[Your task]
Whenever a line in the data holds the string "папки", copy that line.

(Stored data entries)
════════════════
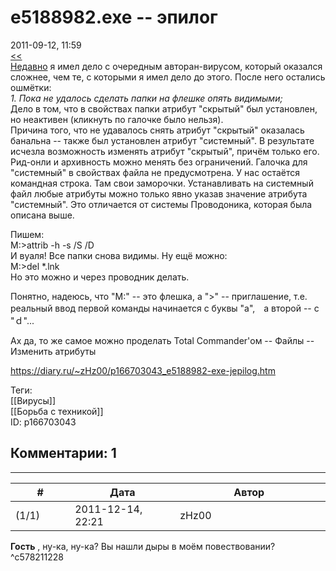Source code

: e5188982.exe -- эпилог
======================

  
2011-09-12, 11:59  
  [<<](e5188982.exe)    
  [Недавно](e5188982.exe)  я имел дело с очередным авторан-вирусом, который оказался сложнее, чем те, с которыми я имел дело до этого. После него остались ошмётки:   
  *1. Пока не удалось сделать папки на флешке опять видимыми;*    
 Дело в том, что в свойствах папки атрибут "скрытый" был установлен, но неактивен (кликнуть по галочке было нельзя).   
 Причина того, что не удавалось снять атрибут "скрытый" оказалась банальна -- также был установлен атрибут "системный". В результате исчезла возможность изменять атрибут "скрытый", причём только его. Рид-онли и архивность можно менять без ограничений. Галочка для "системный" в свойствах файла не предусмотрена. У нас остаётся командная строка. Там свои заморочки. Устанавливать на системный файл любые атрибуты можно только явно указав значение атрибута "системный". Это отличается от системы Проводоника, которая была описана выше.   
   
 Пишем:   
  M:\>attrib -h -s /S /D    
 И вуаля! Все папки снова видимы. Ну ещё можно:   
  M:\>del \*.lnk    
 Но это можно и через проводник делать.   
   
  Понятно, надеюсь, что "M:" -- это флешка, а ">" -- приглашение, т.е. реальный ввод первой команды начинается с буквы "a",　а второй -- с "ｄ"...    
   
 Ах да, то же самое можно проделать Total Commander'ом -- Файлы -- Изменить атрибуты   
  
<https://diary.ru/~zHz00/p166703043_e5188982-exe-jepilog.htm>  
  
Теги:  
[[Вирусы]]  
[[Борьба с техникой]]  
ID: p166703043  


Комментарии: 1
--------------

  


---



|         #         |              Дата              |                     Автор                     |           ID           |
| --- | --- | --- | --- |
| (1/1) | 2011-12-14, 22:21 | zHz00 | c578211228 |

  
  **Гость**  , ну-ка, ну-ка? Вы нашли дыры в моём повествовании?   
 ^c578211228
════════════════
[Solution for this task]
  *1. Пока не удалось сделать папки на флешке опять видимыми;*    
 Дело в том, что в свойствах папки атрибут "скрытый" был установлен, но неактивен (кликнуть по галочке было нельзя).   
 И вуаля! Все папки снова видимы. Ну ещё можно:   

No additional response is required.